Mais en général les hommes en restent à l’attitude et
prennent la forme phénoménale pour la réalité ultime. Pour comprendre cela, Marx
focalise l’analyse sur « les zones nébuleuses du monde religieux » :
« Dans ce monde-là, les produits du cerveau humain semblent être des
figures autonomes, douées d’une vie propre, entretenant des rapports les unes
avec les autres et avec les humains. Ainsi en va-t-il dans le monde marchand
des produits de la main humaine. J’appelle cela le fétichisme, fétichisme qui
adhère aux produits du travail dès lors qu’ils sont produits comme marchandises
et qui, partant, est inséparable de la production marchande. » (83)
Le monde de l’économie est un monde fantasmagorique. Ce
caractère fantasmagorique de la marchandise, Marx le nomme fétichisme (83). La
première section du Capital apparaît
comme une analyse des apparences et des formes de conscience engendrées par
l’échange marchand. Au centre de cette analyse nous trouvons la théorie du
fétichisme qui trouve son complément dans la théorie de la réification comme
forme spécifique de l’aliénation capitaliste.
Marx organise son analyse autour du « caractère fétiche
de la marchandise et son secret ». Donc pour comprendre les formes que
prennent les rapports sociaux, Marx propose, non de considérer la méthode
traditionnelle des sciences de la nature (qui ne peut que saisir les rapports
entre objets quant à leur forme physique), mais bien un autre type de science,
dont l’anthropologie religieuse donne les linéaments. Le concept de fétichisme
avait été proposé par Charles de Brosses entre les années 1756 et 1760 pour définir
toute « forme de religion dans laquelle les objets du culte sont des
animaux ou des êtres inanimés que l’on divinise, ainsi transformés en choses
douées d’une vertu divine ».
Quel est donc le secret de la valeur ? Ce secret est
dans la transformation que subissent les rapports entre les individus ; si
les produits du travail humain prennent un « caractère énigmatique »
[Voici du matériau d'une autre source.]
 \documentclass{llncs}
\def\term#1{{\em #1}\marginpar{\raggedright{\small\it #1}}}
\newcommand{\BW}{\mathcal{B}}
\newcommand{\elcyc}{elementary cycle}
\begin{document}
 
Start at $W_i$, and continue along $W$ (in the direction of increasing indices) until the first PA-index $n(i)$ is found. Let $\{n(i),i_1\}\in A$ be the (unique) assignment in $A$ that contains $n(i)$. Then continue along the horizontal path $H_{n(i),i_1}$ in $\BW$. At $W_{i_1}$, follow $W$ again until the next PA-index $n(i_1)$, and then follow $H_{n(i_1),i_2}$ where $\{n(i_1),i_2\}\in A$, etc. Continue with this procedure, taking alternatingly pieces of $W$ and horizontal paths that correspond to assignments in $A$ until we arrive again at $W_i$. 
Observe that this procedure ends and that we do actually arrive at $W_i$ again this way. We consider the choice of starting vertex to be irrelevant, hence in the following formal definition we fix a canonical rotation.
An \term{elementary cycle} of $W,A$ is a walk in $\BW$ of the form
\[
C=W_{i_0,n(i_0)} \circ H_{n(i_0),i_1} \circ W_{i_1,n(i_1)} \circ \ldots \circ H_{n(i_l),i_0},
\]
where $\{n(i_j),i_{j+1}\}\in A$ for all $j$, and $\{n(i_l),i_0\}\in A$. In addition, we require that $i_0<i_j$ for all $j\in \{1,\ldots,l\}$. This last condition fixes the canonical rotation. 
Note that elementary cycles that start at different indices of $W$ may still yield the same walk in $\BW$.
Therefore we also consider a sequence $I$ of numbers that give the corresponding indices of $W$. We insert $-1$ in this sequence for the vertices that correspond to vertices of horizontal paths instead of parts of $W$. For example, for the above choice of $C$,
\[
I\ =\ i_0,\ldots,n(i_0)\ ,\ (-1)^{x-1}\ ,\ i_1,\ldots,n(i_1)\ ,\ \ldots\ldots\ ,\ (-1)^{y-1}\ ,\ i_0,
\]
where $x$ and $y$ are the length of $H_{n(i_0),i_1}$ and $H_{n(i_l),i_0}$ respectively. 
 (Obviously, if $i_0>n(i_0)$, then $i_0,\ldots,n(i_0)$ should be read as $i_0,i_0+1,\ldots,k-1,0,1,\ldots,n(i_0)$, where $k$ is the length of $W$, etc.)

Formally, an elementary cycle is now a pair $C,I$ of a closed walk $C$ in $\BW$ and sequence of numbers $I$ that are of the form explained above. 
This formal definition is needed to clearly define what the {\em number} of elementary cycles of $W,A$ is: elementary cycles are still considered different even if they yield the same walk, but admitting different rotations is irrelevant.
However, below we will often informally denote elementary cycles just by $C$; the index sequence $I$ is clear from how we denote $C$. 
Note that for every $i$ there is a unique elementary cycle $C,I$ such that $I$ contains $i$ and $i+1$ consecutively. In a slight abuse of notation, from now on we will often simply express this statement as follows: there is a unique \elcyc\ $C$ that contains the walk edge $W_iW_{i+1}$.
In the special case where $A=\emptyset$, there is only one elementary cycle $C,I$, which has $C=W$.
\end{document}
dès qu’ils se transforment en marchandises, cela provient d’une triple
métamorphose :
[1] L’identité des travaux humains prend la forme matérielle
de l’objectivité de valeur identique des produits du travail. [2] La mesure de
la dépense de la forme de travail humaine par sa durée prend la forme de
grandeur de valeur des produits du travail. [3] Enfin les rapports des
producteurs dans lesquels sont pratiquées ces déterminations sociales de leurs
travaux prennent la forme d’un rapport social entre les produits du travail.
(82)
Pourquoi en est-il ainsi ? Tout simplement parce que le
caractère social des travaux ne se manifeste qu’à travers l’échange :
chaque producteur produit pour le marché – il produit pour satisfaire ses
besoins en produisant pour satisfaire les besoins d’un autre. L’intrication de
ces producteurs constitue le caractère social de la production : à travers
le marché s’organise et s’articule la division du travail et l’ensemble réalise
une coopération spontanée de tous les producteurs. En vendant sa ½ tonne de
fer, le producteur de fer ne cherche pas autre chose que les moyens d’obtenir
par exemple 10 mètres de toile et 20 livres de thé, mais en même temps, il a
produit le fer nécessaire à la fabrication des machines à café et des machines
à tisser la toile. Les besoins de chacun sont satisfaits par la coopération de
tous. Déjà Hegel, lecteur de Smith, avait bien mis tout cela en évidence. Et
tout cela était déjà chez Aristote.
Mais, à la différence du travail fait en famille ou de la
division du travail au sein d’un atelier, cette coopération n’est pas visible
puisque chacun n’entre en contact avec les autres que par l’intermédiaire des
choses à échanger, ou, plus exactement par l’intermédiaire de l’équivalent
général, c’est-à-dire l’argent. Si le producteur de fer rencontrait le
producteur de toile et procédait au troc, le caractère fondamental de l’échange
apparaîtrait tout de même. Mais dans la société moderne, où domine l’échange
par l’intermédiaire de « l’argent monnayé », comme on disait à l’âge
classique, ce fétiche suprême, masque radicalement la réalité des rapports
sociaux.
Ainsi : « Ce qu’il y a de mystérieux dans la
forme-marchandise consiste donc simplement en ceci qu’elle renvoie aux hommes
l’image des caractères sociaux de leur propre travail comme des caractères
objectifs des produits du travail eux-mêmes, comme des qualités sociales que
ces choses posséderaient par nature ; elle leur renvoie ainsi l’image du
rapport social des producteurs au travail global comme un rapport social
existant en dehors d’eux, entre les objets. » (82-83)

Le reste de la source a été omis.